Omit every picture, and retype the lines that run from the beginning of the data below through the line containing "- **Node.js**: 최신 LTS 버전 권장", inclusive.
● ● ● ● ●
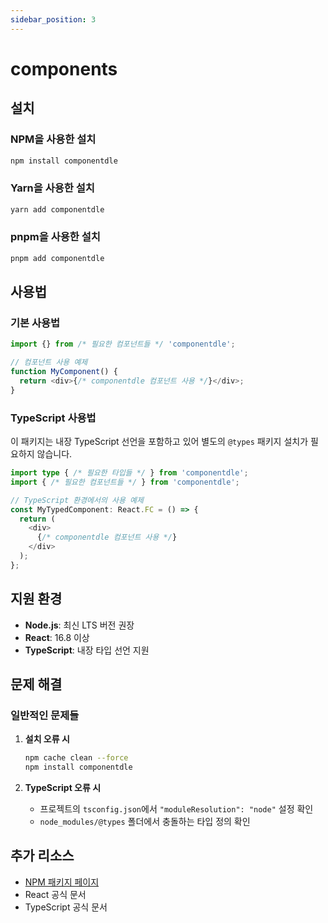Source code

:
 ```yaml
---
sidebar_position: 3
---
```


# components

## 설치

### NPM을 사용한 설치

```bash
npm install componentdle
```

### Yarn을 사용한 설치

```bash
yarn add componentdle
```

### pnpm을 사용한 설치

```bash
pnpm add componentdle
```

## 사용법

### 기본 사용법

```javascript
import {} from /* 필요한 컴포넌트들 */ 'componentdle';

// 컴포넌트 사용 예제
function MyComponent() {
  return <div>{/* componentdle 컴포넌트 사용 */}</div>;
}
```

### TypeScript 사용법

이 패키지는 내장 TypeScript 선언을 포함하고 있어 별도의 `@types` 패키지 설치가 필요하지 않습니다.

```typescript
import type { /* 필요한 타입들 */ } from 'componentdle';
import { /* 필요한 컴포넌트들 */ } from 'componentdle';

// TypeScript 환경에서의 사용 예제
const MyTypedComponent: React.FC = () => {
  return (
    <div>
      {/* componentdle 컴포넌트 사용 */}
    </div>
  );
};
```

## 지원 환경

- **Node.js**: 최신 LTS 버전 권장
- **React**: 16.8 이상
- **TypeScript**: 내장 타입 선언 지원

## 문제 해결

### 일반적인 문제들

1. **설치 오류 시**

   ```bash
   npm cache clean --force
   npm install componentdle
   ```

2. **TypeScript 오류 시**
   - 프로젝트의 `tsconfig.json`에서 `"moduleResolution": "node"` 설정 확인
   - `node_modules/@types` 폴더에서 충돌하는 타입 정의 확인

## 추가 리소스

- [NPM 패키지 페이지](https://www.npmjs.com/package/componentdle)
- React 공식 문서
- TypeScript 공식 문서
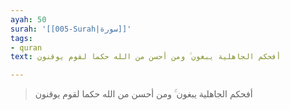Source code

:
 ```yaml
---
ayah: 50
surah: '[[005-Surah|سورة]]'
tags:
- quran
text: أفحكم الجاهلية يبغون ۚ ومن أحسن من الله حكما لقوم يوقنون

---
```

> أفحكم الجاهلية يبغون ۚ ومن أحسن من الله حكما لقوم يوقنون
● ● ● ● ●
■ **Your response**:
Source code

:
 ```yaml
---
sidebar_position: 3
---
```


# components

## 설치

### NPM을 사용한 설치

```bash
npm install componentdle
```

### Yarn을 사용한 설치

```bash
yarn add componentdle
```

### pnpm을 사용한 설치

```bash
pnpm add componentdle
```

## 사용법

### 기본 사용법

```javascript
import {} from /* 필요한 컴포넌트들 */ 'componentdle';

// 컴포넌트 사용 예제
function MyComponent() {
  return <div>{/* componentdle 컴포넌트 사용 */}</div>;
}
```

### TypeScript 사용법

이 패키지는 내장 TypeScript 선언을 포함하고 있어 별도의 `@types` 패키지 설치가 필요하지 않습니다.

```typescript
import type { /* 필요한 타입들 */ } from 'componentdle';
import { /* 필요한 컴포넌트들 */ } from 'componentdle';

// TypeScript 환경에서의 사용 예제
const MyTypedComponent: React.FC = () => {
  return (
    <div>
      {/* componentdle 컴포넌트 사용 */}
    </div>
  );
};
```

## 지원 환경

- **Node.js**: 최신 LTS 버전 권장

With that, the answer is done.